Certifico que a 3ª Turma Recursal, ao apreciar os autos do processo em epígrafe, proferiu a seguinte decisão:
A 3ª TURMA RECURSAL DECIDIU, POR UNANIMIDADE, CONHECER DO RECURSO E DAR-LHE PARCIAL PROVIMENTO PARA O FIM DE REDUZIR A INDENIZAÇÃO POR DANO MATERIAL PARA O VALOR DE R$ 582,69 E DO DANO MORAL PARA A CIFRA DE DE R$ 2.000,00. OS VALORES DEVERÃO SER CORRIGIDOS MONETARIAMENTE E ACRESCIDO DE JUROS DE MORA, NA FORMA DA FUNDAMENTAÇÃO. SEM CUSTAS E HONORÁRIOS ADVOCATÍCIOS, HAJA VISTA O PROVIMENTO PARCIAL DO RECURSO (LEI N. 9.099/1995, ART. 55).

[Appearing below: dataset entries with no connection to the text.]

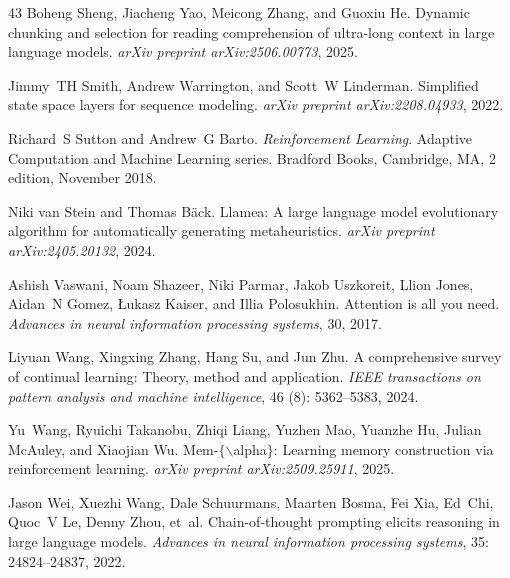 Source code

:\begin{thebibliography}{43}
Boheng Sheng, Jiacheng Yao, Meicong Zhang, and Guoxiu He.
\newblock Dynamic chunking and selection for reading comprehension of ultra-long context in large language models.
\newblock \emph{arXiv preprint arXiv:2506.00773}, 2025.

Jimmy~TH Smith, Andrew Warrington, and Scott~W Linderman.
\newblock Simplified state space layers for sequence modeling.
\newblock \emph{arXiv preprint arXiv:2208.04933}, 2022.

Richard~S Sutton and Andrew~G Barto.
\newblock \emph{Reinforcement Learning}.
\newblock Adaptive Computation and Machine Learning series. Bradford Books, Cambridge, MA, 2 edition, November 2018.

Niki van Stein and Thomas B{\"a}ck.
\newblock Llamea: A large language model evolutionary algorithm for automatically generating metaheuristics.
\newblock \emph{arXiv preprint arXiv:2405.20132}, 2024.

Ashish Vaswani, Noam Shazeer, Niki Parmar, Jakob Uszkoreit, Llion Jones, Aidan~N Gomez, {\L}ukasz Kaiser, and Illia Polosukhin.
\newblock Attention is all you need.
\newblock \emph{Advances in neural information processing systems}, 30, 2017.

Liyuan Wang, Xingxing Zhang, Hang Su, and Jun Zhu.
\newblock A comprehensive survey of continual learning: Theory, method and application.
\newblock \emph{IEEE transactions on pattern analysis and machine intelligence}, 46 (8): 5362--5383, 2024.

Yu~Wang, Ryuichi Takanobu, Zhiqi Liang, Yuzhen Mao, Yuanzhe Hu, Julian McAuley, and Xiaojian Wu.
\newblock Mem-$\{$$\backslash$alpha$\}$: Learning memory construction via reinforcement learning.
\newblock \emph{arXiv preprint arXiv:2509.25911}, 2025.

Jason Wei, Xuezhi Wang, Dale Schuurmans, Maarten Bosma, Fei Xia, Ed~Chi, Quoc~V Le, Denny Zhou, et~al.
\newblock Chain-of-thought prompting elicits reasoning in large language models.
\newblock \emph{Advances in neural information processing systems}, 35: 24824--24837, 2022.


\end{thebibliography}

RELATOR DO ACÓRDÃO: Juiz de Direito JEFFERSON ZANINI
Votante: Juiz de Direito JEFFERSON ZANINI
Votante: Juíza de Direito ADRIANA MENDES BERTONCINI
Votante: Juíza de Direito MARIA DE LOURDES SIMAS PORTO
CASSIA ANDREIA BARRETO FONTOURA
Secretária
Conferência de autenticidade emitida em 14/01/2026 22:19:20.